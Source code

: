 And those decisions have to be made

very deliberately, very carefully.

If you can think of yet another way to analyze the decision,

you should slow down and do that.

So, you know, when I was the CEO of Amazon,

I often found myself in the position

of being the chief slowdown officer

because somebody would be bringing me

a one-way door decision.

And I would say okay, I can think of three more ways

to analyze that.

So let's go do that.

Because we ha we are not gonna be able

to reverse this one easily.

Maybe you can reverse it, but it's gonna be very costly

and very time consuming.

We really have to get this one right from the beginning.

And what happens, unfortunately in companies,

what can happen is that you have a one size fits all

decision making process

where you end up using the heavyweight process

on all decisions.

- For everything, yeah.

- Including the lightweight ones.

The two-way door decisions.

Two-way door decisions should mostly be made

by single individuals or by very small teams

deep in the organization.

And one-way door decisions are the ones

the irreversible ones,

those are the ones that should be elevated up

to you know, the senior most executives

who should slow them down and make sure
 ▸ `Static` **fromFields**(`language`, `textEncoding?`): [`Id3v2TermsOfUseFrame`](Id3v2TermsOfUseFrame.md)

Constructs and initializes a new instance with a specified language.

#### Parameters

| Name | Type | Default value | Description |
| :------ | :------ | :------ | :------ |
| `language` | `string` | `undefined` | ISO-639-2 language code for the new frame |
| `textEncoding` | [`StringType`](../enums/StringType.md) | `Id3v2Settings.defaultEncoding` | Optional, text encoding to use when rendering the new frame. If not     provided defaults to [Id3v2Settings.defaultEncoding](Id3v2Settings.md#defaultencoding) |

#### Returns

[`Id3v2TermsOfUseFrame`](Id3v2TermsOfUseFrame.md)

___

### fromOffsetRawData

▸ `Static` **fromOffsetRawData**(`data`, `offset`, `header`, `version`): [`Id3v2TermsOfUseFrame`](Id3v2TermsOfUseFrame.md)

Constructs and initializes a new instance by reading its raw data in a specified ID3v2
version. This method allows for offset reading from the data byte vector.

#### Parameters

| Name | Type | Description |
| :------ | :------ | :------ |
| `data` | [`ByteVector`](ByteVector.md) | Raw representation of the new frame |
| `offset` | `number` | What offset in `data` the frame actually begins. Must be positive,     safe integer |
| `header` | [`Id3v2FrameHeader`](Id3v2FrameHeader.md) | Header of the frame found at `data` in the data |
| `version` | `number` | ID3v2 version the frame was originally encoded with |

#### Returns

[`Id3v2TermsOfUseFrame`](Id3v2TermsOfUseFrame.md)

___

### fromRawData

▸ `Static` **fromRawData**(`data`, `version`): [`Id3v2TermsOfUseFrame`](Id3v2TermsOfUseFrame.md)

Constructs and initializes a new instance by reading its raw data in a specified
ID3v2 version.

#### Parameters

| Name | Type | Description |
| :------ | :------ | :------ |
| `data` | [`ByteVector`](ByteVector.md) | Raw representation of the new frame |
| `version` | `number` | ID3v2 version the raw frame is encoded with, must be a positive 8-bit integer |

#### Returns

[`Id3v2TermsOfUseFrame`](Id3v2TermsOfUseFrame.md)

———

### WHAT YOU HAVE TO DO:
Please return the whole listing, line for line, exactly.

### SOLUTION:
Source code

: And those decisions have to be made

very deliberately, very carefully.

If you can think of yet another way to analyze the decision,

you should slow down and do that.

So, you know, when I was the CEO of Amazon,

I often found myself in the position

of being the chief slowdown officer

because somebody would be bringing me

a one-way door decision.

And I would say okay, I can think of three more ways

to analyze that.

So let's go do that.

Because we ha we are not gonna be able

to reverse this one easily.

Maybe you can reverse it, but it's gonna be very costly

and very time consuming.

We really have to get this one right from the beginning.

And what happens, unfortunately in companies,

what can happen is that you have a one size fits all

decision making process

where you end up using the heavyweight process

on all decisions.

- For everything, yeah.

- Including the lightweight ones.

The two-way door decisions.

Two-way door decisions should mostly be made

by single individuals or by very small teams

deep in the organization.

And one-way door decisions are the ones

the irreversible ones,

those are the ones that should be elevated up

to you know, the senior most executives

who should slow them down and make sure
 ▸ `Static` **fromFields**(`language`, `textEncoding?`): [`Id3v2TermsOfUseFrame`](Id3v2TermsOfUseFrame.md)

Constructs and initializes a new instance with a specified language.

#### Parameters

| Name | Type | Default value | Description |
| :------ | :------ | :------ | :------ |
| `language` | `string` | `undefined` | ISO-639-2 language code for the new frame |
| `textEncoding` | [`StringType`](../enums/StringType.md) | `Id3v2Settings.defaultEncoding` | Optional, text encoding to use when rendering the new frame. If not     provided defaults to [Id3v2Settings.defaultEncoding](Id3v2Settings.md#defaultencoding) |

#### Returns

[`Id3v2TermsOfUseFrame`](Id3v2TermsOfUseFrame.md)

___

### fromOffsetRawData

▸ `Static` **fromOffsetRawData**(`data`, `offset`, `header`, `version`): [`Id3v2TermsOfUseFrame`](Id3v2TermsOfUseFrame.md)

Constructs and initializes a new instance by reading its raw data in a specified ID3v2
version. This method allows for offset reading from the data byte vector.

#### Parameters

| Name | Type | Description |
| :------ | :------ | :------ |
| `data` | [`ByteVector`](ByteVector.md) | Raw representation of the new frame |
| `offset` | `number` | What offset in `data` the frame actually begins. Must be positive,     safe integer |
| `header` | [`Id3v2FrameHeader`](Id3v2FrameHeader.md) | Header of the frame found at `data` in the data |
| `version` | `number` | ID3v2 version the frame was originally encoded with |

#### Returns

[`Id3v2TermsOfUseFrame`](Id3v2TermsOfUseFrame.md)

___

### fromRawData

▸ `Static` **fromRawData**(`data`, `version`): [`Id3v2TermsOfUseFrame`](Id3v2TermsOfUseFrame.md)

Constructs and initializes a new instance by reading its raw data in a specified
ID3v2 version.

#### Parameters

| Name | Type | Description |
| :------ | :------ | :------ |
| `data` | [`ByteVector`](ByteVector.md) | Raw representation of the new frame |
| `version` | `number` | ID3v2 version the raw frame is encoded with, must be a positive 8-bit integer |

#### Returns

[`Id3v2TermsOfUseFrame`](Id3v2TermsOfUseFrame.md)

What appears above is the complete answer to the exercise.